_WHAT YOU WILL DO_:
The reply should be one number: how many lines of the data below contain "plotting".

━━ DATA TO PROCESS ━━

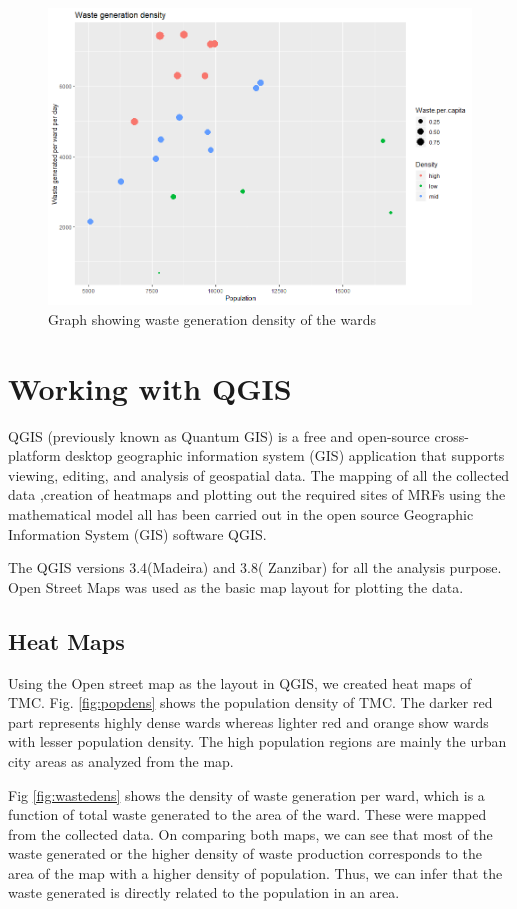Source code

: \documentclass[12pt,a4paper]{  report}
\begin{document}
\begin{figure}
	\centering
	\includegraphics[width=0.7\linewidth]{waste_gen_dens}
	\caption{Graph showing waste generation density of the wards}
	\label{fig:wastegendens}
\end{figure}

\section{Working with QGIS}
QGIS (previously known as Quantum GIS) is a free and open-source cross-platform desktop geographic information system (GIS) application that supports viewing, editing, and analysis of geospatial data.
The mapping of all the collected data ,creation of heatmaps and plotting out the required sites of MRFs using the mathematical model all has been carried out in the open source Geographic Information System (GIS)  software QGIS.


The QGIS versions 3.4(Madeira) and 3.8( Zanzibar) for all the analysis purpose.
Open Street Maps was used as the basic map layout for plotting the data.


 
\subsection{Heat Maps}
Using the Open street map as the layout in QGIS, we created heat maps of TMC. Fig. \ref{fig:popdens} shows the population density of TMC. The darker red part represents highly dense wards whereas lighter red and orange show wards with lesser population density. The high population regions are mainly the urban city areas as analyzed from the map. 

Fig \ref{fig:wastedens} shows the density of waste generation per ward, which is a function of total waste generated to the area of the ward. These were mapped from the collected data. On comparing both maps, we can see that most of the waste generated or the higher density of waste production corresponds to the area of the map with a higher density of population. Thus, we can infer that the waste generated is directly related to the population in an area.
\end{document}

━━━

_ANSWER TO THIS TASK_:
2